:: EXERCISE OBJECTIVE ::
Carry none of the pictures over; write out the complete data exactly.

:: LISTED ENTRIES ::
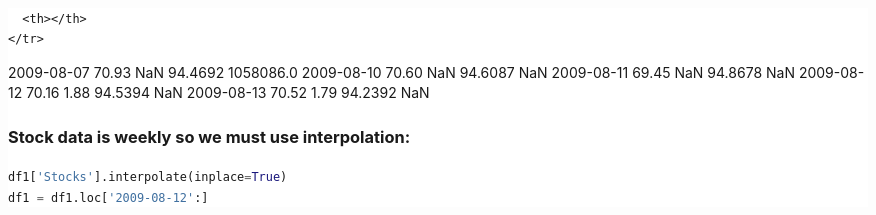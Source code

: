       <th></th>
    </tr>
  </thead>
  <tbody>
    <tr>
      <th>2009-08-07</th>
      <td>70.93</td>
      <td>NaN</td>
      <td>94.4692</td>
      <td>1058086.0</td>
    </tr>
    <tr>
      <th>2009-08-10</th>
      <td>70.60</td>
      <td>NaN</td>
      <td>94.6087</td>
      <td>NaN</td>
    </tr>
    <tr>
      <th>2009-08-11</th>
      <td>69.45</td>
      <td>NaN</td>
      <td>94.8678</td>
      <td>NaN</td>
    </tr>
    <tr>
      <th>2009-08-12</th>
      <td>70.16</td>
      <td>1.88</td>
      <td>94.5394</td>
      <td>NaN</td>
    </tr>
    <tr>
      <th>2009-08-13</th>
      <td>70.52</td>
      <td>1.79</td>
      <td>94.2392</td>
      <td>NaN</td>
    </tr>
  </tbody>
</table>
</div>



### Stock data is weekly so we must use interpolation:


```python
df1['Stocks'].interpolate(inplace=True)
df1 = df1.loc['2009-08-12':]
```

:: OUTPUT FOR THIS EXERCISE ::
Source code

:       <th></th>
    </tr>
  </thead>
  <tbody>
    <tr>
      <th>2009-08-07</th>
      <td>70.93</td>
      <td>NaN</td>
      <td>94.4692</td>
      <td>1058086.0</td>
    </tr>
    <tr>
      <th>2009-08-10</th>
      <td>70.60</td>
      <td>NaN</td>
      <td>94.6087</td>
      <td>NaN</td>
    </tr>
    <tr>
      <th>2009-08-11</th>
      <td>69.45</td>
      <td>NaN</td>
      <td>94.8678</td>
      <td>NaN</td>
    </tr>
    <tr>
      <th>2009-08-12</th>
      <td>70.16</td>
      <td>1.88</td>
      <td>94.5394</td>
      <td>NaN</td>
    </tr>
    <tr>
      <th>2009-08-13</th>
      <td>70.52</td>
      <td>1.79</td>
      <td>94.2392</td>
      <td>NaN</td>
    </tr>
  </tbody>
</table>
</div>



### Stock data is weekly so we must use interpolation:


```python
df1['Stocks'].interpolate(inplace=True)
df1 = df1.loc['2009-08-12':]
```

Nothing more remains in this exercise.